- About this exercise
Check which lines of the entries that follow hold "tech", then give the number of those lines and nothing more.

Source texts of formatted documents:
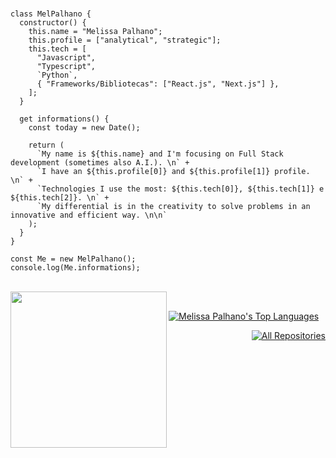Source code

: <br />

```JS
class MelPalhano {
  constructor() {
    this.name = "Melissa Palhano";
    this.profile = ["analytical", "strategic"];
    this.tech = [
      "Javascript",
      "Typescript",
      `Python`,
      { "Frameworks/Bibliotecas": ["React.js", "Next.js"] },
    ];
  }

  get informations() {
    const today = new Date();

    return (
      `My name is ${this.name} and I'm focusing on Full Stack development (sometimes also A.I.). \n` +
      `I have an ${this.profile[0]} and ${this.profile[1]} profile. \n` +
      `Technologies I use the most: ${this.tech[0]}, ${this.tech[1]} e ${this.tech[2]}. \n` +
      `My differential is in the creativity to solve problems in an innovative and efficient way. \n\n`      
    );
  }
}

const Me = new MelPalhano();
console.log(Me.informations);
```
<br />

<div>
<img align='left' src="https://data.whicdn.com/images/237176020/original.gif" width="250">
  
<br />

<p align="left"><a href="https://github.com/melpalhano/github-readme-stats"><img alt="Melissa Palhano's Top Languages" src="https://github-readme-stats.vercel.app/api/top-langs/?username=melpalhano&langs_count=8&count_private=true&layout=compact&theme=react&hide_border=true&bg_color=0D1117" /></a>

<p align="right"><a href="https://github.com/melpalhano?tab=repositories"><img alt="All Repositories" title="All Repositories" src="https://custom-icon-badges.herokuapp.com/badge/-All%20Repos-2962FF?style=for-the-badge&logoColor=white&logo=repo"/></a>
</p>
</div>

- Answer for the task
2